Alors, de ma Drôme à son Rhône… il n’y a qu’un pas…
J’ai rencontré Henri Bourgeois deux fois, deux fois seulement, et j’en garde le souvenir précis d’un homme qui sait écouter, un homme qui aime écouter, un homme pour qui l’écoute devance (aux trois sens qu’en donne le dictionnaire : surpasse, prévient, précède) la parole. Et chacun le sait, pour peu qu’il ait quelques années de recul : la vie est rarement un long fleuve tranquille, ce n’est que plus tard, bien plus tard, que j’ai repris contact. Mais la vie et la mort étaient passés… Et Marie-Louise Gondal m’a invité à l’assemblée générale des Amis d’Henri Bourgeois.

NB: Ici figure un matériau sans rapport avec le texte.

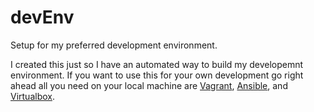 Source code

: # devEnv
Setup for my preferred development environment.

I created this just so I have an automated way to build my developemnt environment.
If you want to use this for your own development go right ahead all you need on your local machine are [Vagrant](https://www.vagrantup.com/), [Ansible](http://www.ansible.com/home), and [Virtualbox](https://www.virtualbox.org).

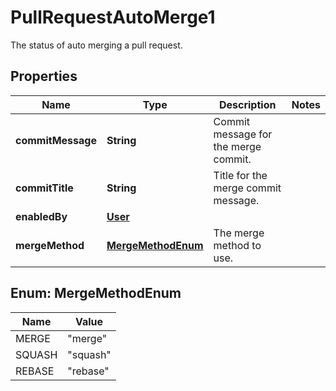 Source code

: 

# PullRequestAutoMerge1

The status of auto merging a pull request.

## Properties

| Name | Type | Description | Notes |
|------------ | ------------- | ------------- | -------------|
|**commitMessage** | **String** | Commit message for the merge commit. |  |
|**commitTitle** | **String** | Title for the merge commit message. |  |
|**enabledBy** | [**User**](User.md) |  |  |
|**mergeMethod** | [**MergeMethodEnum**](#MergeMethodEnum) | The merge method to use. |  |



## Enum: MergeMethodEnum

| Name | Value |
|---- | -----|
| MERGE | &quot;merge&quot; |
| SQUASH | &quot;squash&quot; |
| REBASE | &quot;rebase&quot; |



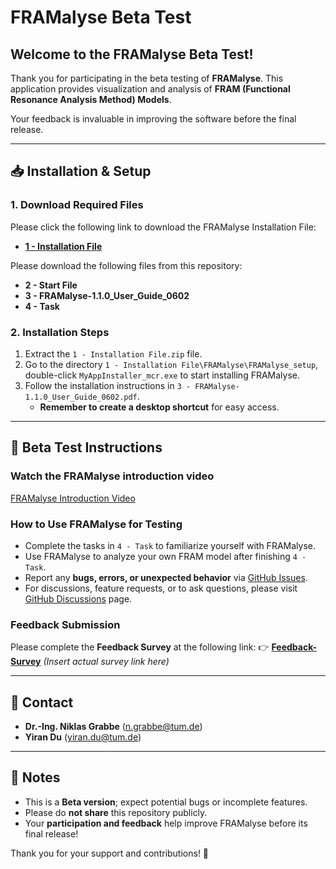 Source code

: # FRAMalyse Beta Test

## Welcome to the FRAMalyse Beta Test!
Thank you for participating in the beta testing of **FRAMalyse**. This application provides visualization and analysis of **FRAM (Functional Resonance Analysis Method) Models**.

Your feedback is invaluable in improving the software before the final release.

---
## 📥 Installation & Setup
### 1. Download Required Files  
Please click the following link to download the FRAMalyse Installation File:  
- **[1 - Installation File](https://drive.google.com/file/d/1otzpfxX-SujOOS6DgbKUpHsDGDrs07EA/view?usp=sharing)**  

Please download the following files from this repository:  
- **2 - Start File**  
- **3 - FRAMalyse-1.1.0_User_Guide_0602**  
- **4 - Task**  


### 2. Installation Steps
1. Extract the `1 - Installation File.zip` file.  
2. Go to the directory `1 - Installation File\FRAMalyse\FRAMalyse_setup`, double-click `MyAppInstaller_mcr.exe` to start installing FRAMalyse.  
3. Follow the installation instructions in `3 - FRAMalyse-1.1.0_User_Guide_0602.pdf`.  
   - **Remember to create a desktop shortcut** for easy access.  

---
## 📝 Beta Test Instructions
### Watch the FRAMalyse introduction video
[FRAMalyse Introduction Video](https://syncandshare.lrz.de/getlink/fiRriwZiuXEmmQaUvsKLHe/FRAMalyse%20Introduction.mp4)

### How to Use FRAMalyse for Testing
- Complete the tasks in `4 - Task` to familiarize yourself with FRAMalyse.
- Use FRAMalyse to analyze your own FRAM model after finishing `4 - Task`.
- Report any **bugs, errors, or unexpected behavior** via [GitHub Issues](https://github.com/YiranDu2018/Beta-Test-for-FRAMalyse/issues).
- For discussions, feature requests, or to ask questions, please visit [GitHub Discussions](https://github.com/YiranDu2018/Beta-Test-for-FRAMalyse/discussions) page.


### Feedback Submission
Please complete the **Feedback Survey** at the following link:
👉 **[Feedback-Survey](#)** *(Insert actual survey link here)*

---
  ## 📩 Contact
- **Dr.-Ing. Niklas Grabbe** ([n.grabbe@tum.de](mailto:n.grabbe@tum.de))
- **Yiran Du** ([yiran.du@tum.de](mailto:yiran.du@tum.de))

---
## 📌 Notes
- This is a **Beta version**; expect potential bugs or incomplete features.
- Please do **not share** this repository publicly.
- Your **participation and feedback** help improve FRAMalyse before its final release!

Thank you for your support and contributions! 🚀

Lors de cette AG, Marie-Louise, constatant une demande (de chercheurs scientifiques et de chercheurs de sens) d’accès aux livres d’Henri Bourgeois (épuisés en librairie), esquissa l’idée de mettre ses écrits à la disposition d’un grand nombre de lecteurs via l’informatique. Appel à volontaires !
Petite note technique à l’intention de ceux qui ont peu d’affinité avec l’informatique :
La demande était de scanner les livres d’Henri Bourgeois.
Scanner, cela consiste à photocopier une page (texte ou image) et à stocker cette photocopie sur son ordinateur afin de pouvoir la consulter à la demande.
Scanner, ou numériser, c’est transformer une image en une succession de chiffres (de codes en quelque sorte), tout simplement. Fin de la petite note
Sans être un spécialiste de la scannérisation, j’ai cependant une expérience en informatique, et j’ai du temps.
Alors j’ai commencé à scanner… à tour de bras !
Mais techniquement, il y a loin de la coupe aux lèvres.
Apprendre le logiciel de numérisation de mon imprimante est un premier pas, nécessaire mais largement insuffisant.
Premier problème : les bords de la page ne sont pas nets, les reliures entre deux pages créent un espace incertain : trouver un logiciel, pour mettre à blanc des parties entières de pages…
Au fur à mesure des livres scannés, nouvel obstacle : certains livres ont un papier plus fin et quand je scanne, recto et verso se mêlent : rveecrtsoo…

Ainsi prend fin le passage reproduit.